Ken, are you talking about a snubber circuit?
nope. sometime (in little systems) you can bung a resistor between the
emitter and 0V, to sense current. plop a cap across this, and the
gatedrive can improve.
at 200A, its not worth doing. 1mOhm dissipates 40W....
Also: I have used back biasing to speed up the turn off of MOSFETs.
just to clarify:
when discharging the gate of a FET (or an IGBT), it looks like a
capacitive discharge - almost. its a bit funny, because the capacitance
is nonlinear, but lets pretend its just a cap.
If the gate voltage is say 12V, and Vth is say 4V, the cap discharge
4V = 12V*exp(-t/(Rg*Cg)
which re-arranges to give:
t = -(Rg*Cg)*ln(4V/12V)
t = 1.099*(Rg*Cg) - it takes 1.1 time constants to discharge from 12V to
4V, at which time the device then begins to turn off.
actual turn-off time depends on how well the gatedrive can suck out the
If Ken used -12V, then the numbers change quite a bit. to make the maths
easier, lets just add 12V to all ov the voltages:
Von = 12V
Vth = 4V
Voff = -12V
Von = 24V
Vth = 16V
Voff = 0V
and we can use the same equation, giving
t = -(Rg*Cg)*ln(16V/24V)
ie t = -0.405*(Rg*Cg) - the fall time has more than halved.
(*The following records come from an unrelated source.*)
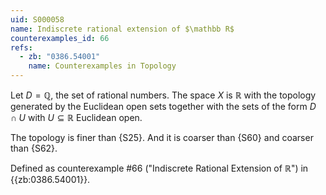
 ```yaml
---
uid: S000058
name: Indiscrete rational extension of $\mathbb R$
counterexamples_id: 66
refs:
  - zb: "0386.54001" 
    name: Counterexamples in Topology
---
```


Let $D = \mathbb{Q}$, the set of rational numbers.
The space $X$ is $\mathbb R$ with the topology generated by the Euclidean open sets
together with the sets of the form $D\cap U$ with $U\subseteq\mathbb R$ Euclidean open.

The topology is finer than {S25}.
And it is coarser than {S60}
and coarser than {S62}.

Defined as counterexample #66 ("Indiscrete Rational Extension of $\mathbb{R}$")
in {{zb:0386.54001}}.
another way to look at is to ask the question: what is the peak current
thru Rg at the instant the gatedriver output switches low?
for 12V/0V drive , Cg is charged to +12V, gatedrive Vlow = 0V, so
Ig_max = Rg/(12V - 0V) = Rg/12V
for +12V/-12V drive , Cg is charged to +12V, gatedrive Vlow = -12V, so
Ig_max = Rg/(12V - (-12V)) = Rg/24V
so the peak current being sucked out of the cap is twice as high. which
is why it gets down to Vth a lot faster.
*but* there is a penalty. Say Rg = 10R, then
Ig_max_unipolar = 12V/10R = 1.2A
Pg_max_unipolar = (1.2A^2)*10R = 14.4W
but for bipolar drive,
Ig_max_bipolar = 24V/10R = 2.4A
Pg_max_unipolar = (2.4A^2)*10R = 57.6W
so there aint no such thing as a free lunch.
I also wouldnt use a pissy little 0603 resistor for either of those
jobs. the unipolar case certainly exceeds an 0603 peak pulse power
rating, which is a few watts, but the bipolar drive is an order of
magnitude too high.
Yes, looks like it is necessary in my case.